Foreclosures Fall to Lowest Since ’07 as Housing ReboundsDan Levy
Foreclosure filings fell last month, capping a year in which the number of homes in the repossession process dropped to the lowest level since 2007 amid rebounding U.S. property prices.
Default, auction and repossession notices in December fell 1 percent from the previous month and 28 percent from a year earlier, RealtyTrac said in a report today. About 1.36 million U.S. properties received foreclosure notices last year, a 26 percent decrease from 2012 and 53 percent plunge from the peak in 2010 when 2.9 million properties got filings. One in 96 households received at least one notice during the year, according to the Irvine, California-based data seller.
Strengthening buyer demand and tight inventories of available properties are helping troubled homeowners avoid foreclosure by selling and allowing banks to dispose of seized houses. U.S. home prices in November gained almost 12 percent from a year earlier, data from Irvine-based CoreLogic showed last week.
“Banks are poised to liquidate their lingering inventory as the housing market improves,” RealtyTrac Vice President Daren Blomquist said in a telephone interview. At the current pace of the decline in filings, notices should recede to the precrisis levels of late 2006 by early next year, he said.

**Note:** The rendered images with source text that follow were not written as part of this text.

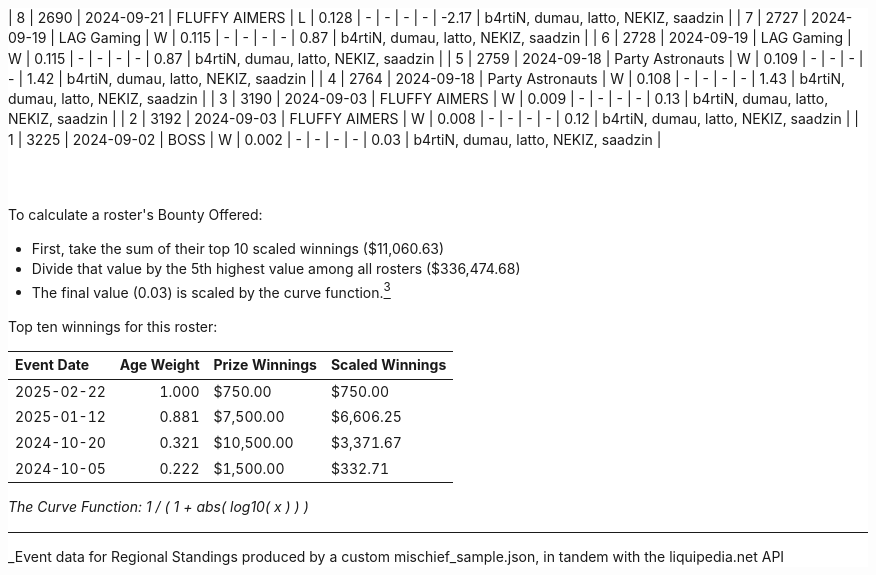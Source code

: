 |            8 |     2690 | 2024-09-21 | FLUFFY AIMERS      | L   | 0.128      | -            | -                | -                | -         |    -2.17 | b4rtiN, dumau, latto, NEKIZ, saadzin |
|            7 |     2727 | 2024-09-19 | LAG Gaming         | W   | 0.115      | -            | -                | -                | -         |     0.87 | b4rtiN, dumau, latto, NEKIZ, saadzin |
|            6 |     2728 | 2024-09-19 | LAG Gaming         | W   | 0.115      | -            | -                | -                | -         |     0.87 | b4rtiN, dumau, latto, NEKIZ, saadzin |
|            5 |     2759 | 2024-09-18 | Party Astronauts   | W   | 0.109      | -            | -                | -                | -         |     1.42 | b4rtiN, dumau, latto, NEKIZ, saadzin |
|            4 |     2764 | 2024-09-18 | Party Astronauts   | W   | 0.108      | -            | -                | -                | -         |     1.43 | b4rtiN, dumau, latto, NEKIZ, saadzin |
|            3 |     3190 | 2024-09-03 | FLUFFY AIMERS      | W   | 0.009      | -            | -                | -                | -         |     0.13 | b4rtiN, dumau, latto, NEKIZ, saadzin |
|            2 |     3192 | 2024-09-03 | FLUFFY AIMERS      | W   | 0.008      | -            | -                | -                | -         |     0.12 | b4rtiN, dumau, latto, NEKIZ, saadzin |
|            1 |     3225 | 2024-09-02 | BOSS               | W   | 0.002      | -            | -                | -                | -         |     0.03 | b4rtiN, dumau, latto, NEKIZ, saadzin |

<br />
<span id="table2"></span><br />
To calculate a roster's Bounty Offered:<br />

- First, take the sum of their top 10 scaled winnings ($11,060.63)
- Divide that value by the 5th highest value among all rosters ($336,474.68)
- The final value (0.03) is scaled by the curve function.[<sup>3</sup>](#curveFunction)

Top ten winnings for this roster:<br />

| Event Date | Age Weight | Prize Winnings | Scaled Winnings |
| :- | -: | :- | :- |
| 2025-02-22 |      1.000 | $750.00        | $750.00         |
| 2025-01-12 |      0.881 | $7,500.00      | $6,606.25       |
| 2024-10-20 |      0.321 | $10,500.00     | $3,371.67       |
| 2024-10-05 |      0.222 | $1,500.00      | $332.71         |


<span id="curveFunction"></span>_The Curve Function: 1 / ( 1 + abs( log10( x ) ) )_<br />

---
_Event data for Regional Standings produced by a custom mischief_sample.json, in tandem with the liquipedia.net API<br />
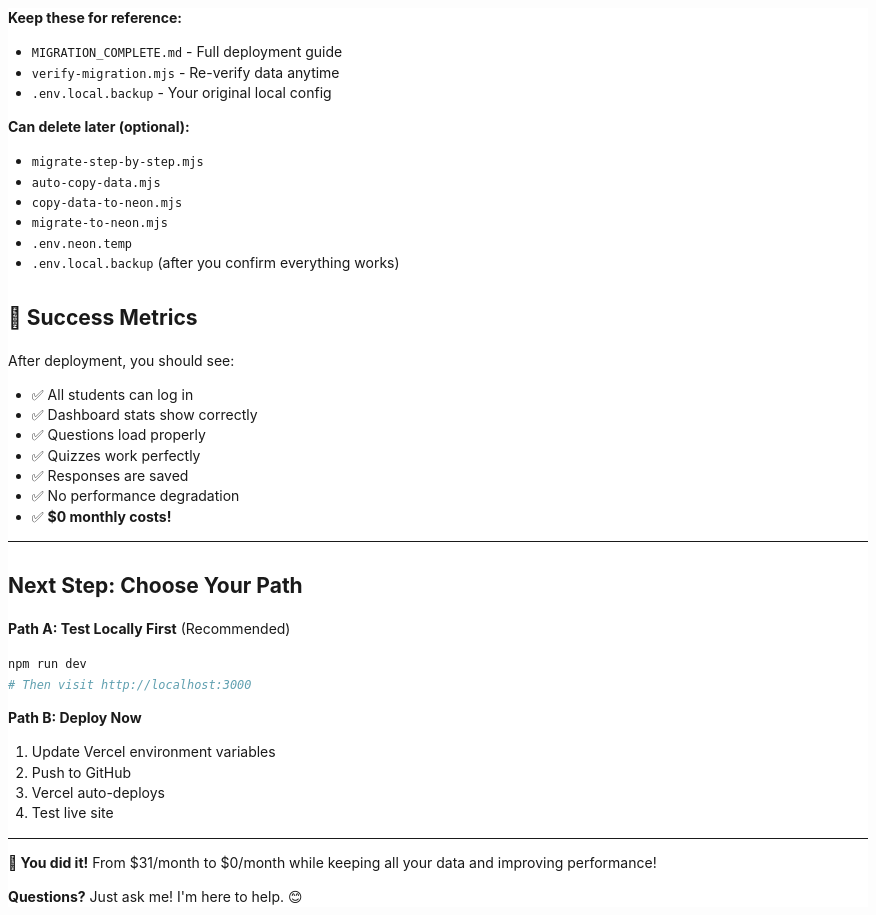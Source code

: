 **Keep these for reference:**
- `MIGRATION_COMPLETE.md` - Full deployment guide
- `verify-migration.mjs` - Re-verify data anytime
- `.env.local.backup` - Your original local config

**Can delete later (optional):**
- `migrate-step-by-step.mjs`
- `auto-copy-data.mjs`
- `copy-data-to-neon.mjs`
- `migrate-to-neon.mjs`
- `.env.neon.temp`
- `.env.local.backup` (after you confirm everything works)

## 🎉 Success Metrics

After deployment, you should see:
- ✅ All students can log in
- ✅ Dashboard stats show correctly
- ✅ Questions load properly
- ✅ Quizzes work perfectly
- ✅ Responses are saved
- ✅ No performance degradation
- ✅ **$0 monthly costs!**

---

## Next Step: Choose Your Path

**Path A: Test Locally First** (Recommended)
```bash
npm run dev
# Then visit http://localhost:3000
```

**Path B: Deploy Now**
1. Update Vercel environment variables
2. Push to GitHub
3. Vercel auto-deploys
4. Test live site

---

**🎊 You did it!** From $31/month to $0/month while keeping all your data and improving performance!

**Questions?** Just ask me! I'm here to help. 😊
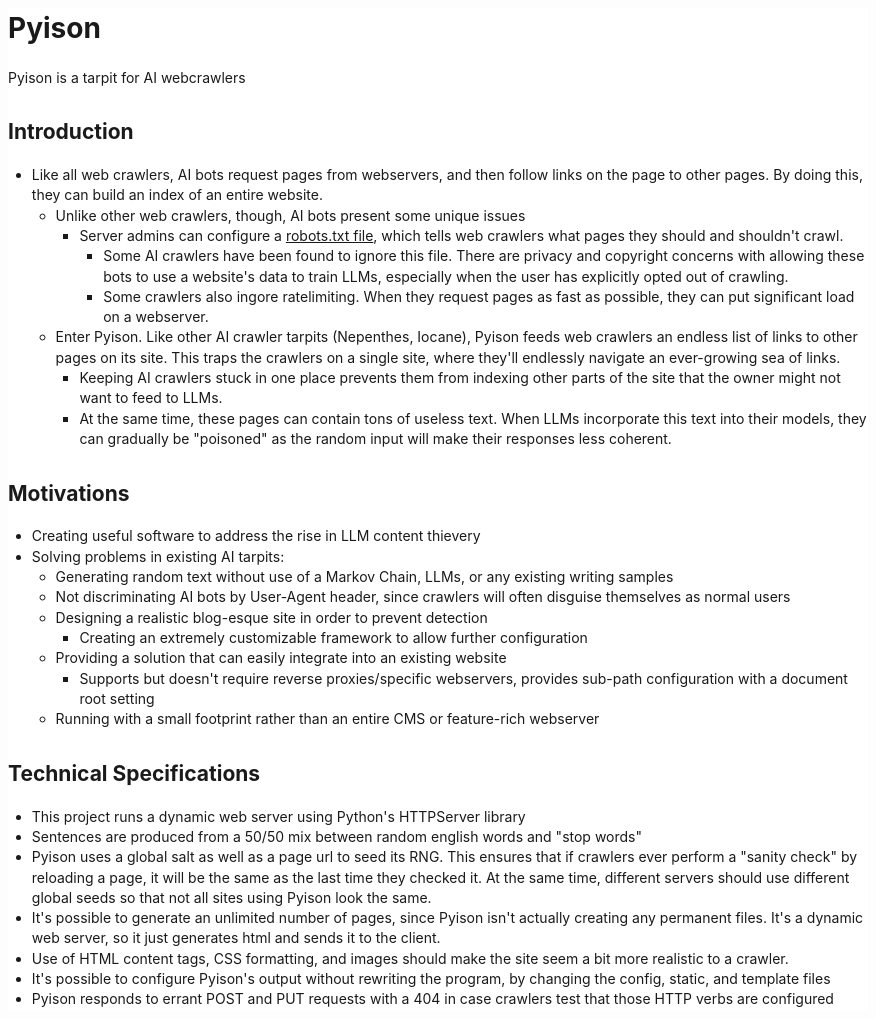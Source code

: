# Pyison

Pyison is a tarpit for AI webcrawlers

## Introduction
- Like all web crawlers, AI bots request pages from webservers, and then follow links on the page to other pages. By doing this, they can build an index of an entire website.
    - Unlike other web crawlers, though, AI bots present some unique issues
        - Server admins can configure a [robots.txt file](https://en.wikipedia.org/wiki/Robots.txt), which tells web crawlers what pages they should and shouldn't crawl.
            - Some AI crawlers have been found to ignore this file. There are privacy and copyright concerns with allowing these bots to use a website's data to train LLMs, especially when the user has explicitly opted out of crawling.
            - Some crawlers also ingore ratelimiting. When they request pages as fast as possible, they can put significant load on a webserver.
    - Enter Pyison. Like other AI crawler tarpits (Nepenthes, Iocane), Pyison feeds web crawlers an endless list of links to other pages on its site. This traps the crawlers on a single site, where they'll endlessly navigate an ever-growing sea of links.
        - Keeping AI crawlers stuck in one place prevents them from indexing other parts of the site that the owner might not want to feed to LLMs.
        - At the same time, these pages can contain tons of useless text. When LLMs incorporate this text into their models, they can gradually be "poisoned" as the random input will make their responses less coherent.
            
## Motivations
- Creating useful software to address the rise in LLM content thievery
- Solving problems in existing AI tarpits:
    - Generating random text without use of a Markov Chain, LLMs, or any existing writing samples
    - Not discriminating AI bots by User-Agent header, since crawlers will often disguise themselves as normal users
    - Designing a realistic blog-esque site in order to prevent detection
        - Creating an extremely customizable framework to allow further configuration
    - Providing a solution that can easily integrate into an existing website
        - Supports but doesn't require reverse proxies/specific webservers, provides sub-path configuration with a document root setting
    - Running with a small footprint rather than an entire CMS or feature-rich webserver
    
## Technical Specifications
- This project runs a dynamic web server using Python's HTTPServer library
- Sentences are produced from a 50/50 mix between random english words and "stop words"
- Pyison uses a global salt as well as a page url to seed its RNG. This ensures that if crawlers ever perform a "sanity check" by reloading a page, it will be the same as the last time they checked it. At the same time, different servers should use different global seeds so that not all sites using Pyison look the same.
- It's possible to generate an unlimited number of pages, since Pyison isn't actually creating any permanent files. It's a dynamic web server, so it just generates html and sends it to the client.
- Use of HTML content tags, CSS formatting, and images should make the site seem a bit more realistic to a crawler.
- It's possible to configure Pyison's output without rewriting the program, by changing the config, static, and template files
- Pyison responds to errant POST and PUT requests with a 404 in case crawlers test that those HTTP verbs are configured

States where courts oversee repossessions will have the bulk of properties taken back by lenders or bought by investors at auction this year, Blomquist said in the interview. Auction filings were the only type of foreclosure notice to increase in 2013, with a 107 percent jump in Maryland, 64 percent in New Jersey, 55 percent in Connecticut and 53 percent in Florida, RealtyTrac said.
Florida had the highest foreclosure rate in 2013, with more than 3 percent of households receiving a filing, followed by Nevada at almost 2.2 percent, Illinois at 1.9 percent, Maryland at almost 1.6 percent and Ohio at more than 1.5 percent, according to the data company.
Filings jumped 117 percent in Maryland, 44 percent in New Jersey, 34 percent in New York, 20 percent in Connecticut and 13 percent in both Washington and Pennsylvania, RealtyTrac said.
Higher home values and changes in the way banks document foreclosures after a $25 billion settlement with U.S. attorneys general in 2012 are likely to smooth the repossession process this year, Blomquist said.
“It makes more sense to sell those properties when prices are higher, and courts and banks have finally got their act together to have the proper paperwork,” he said.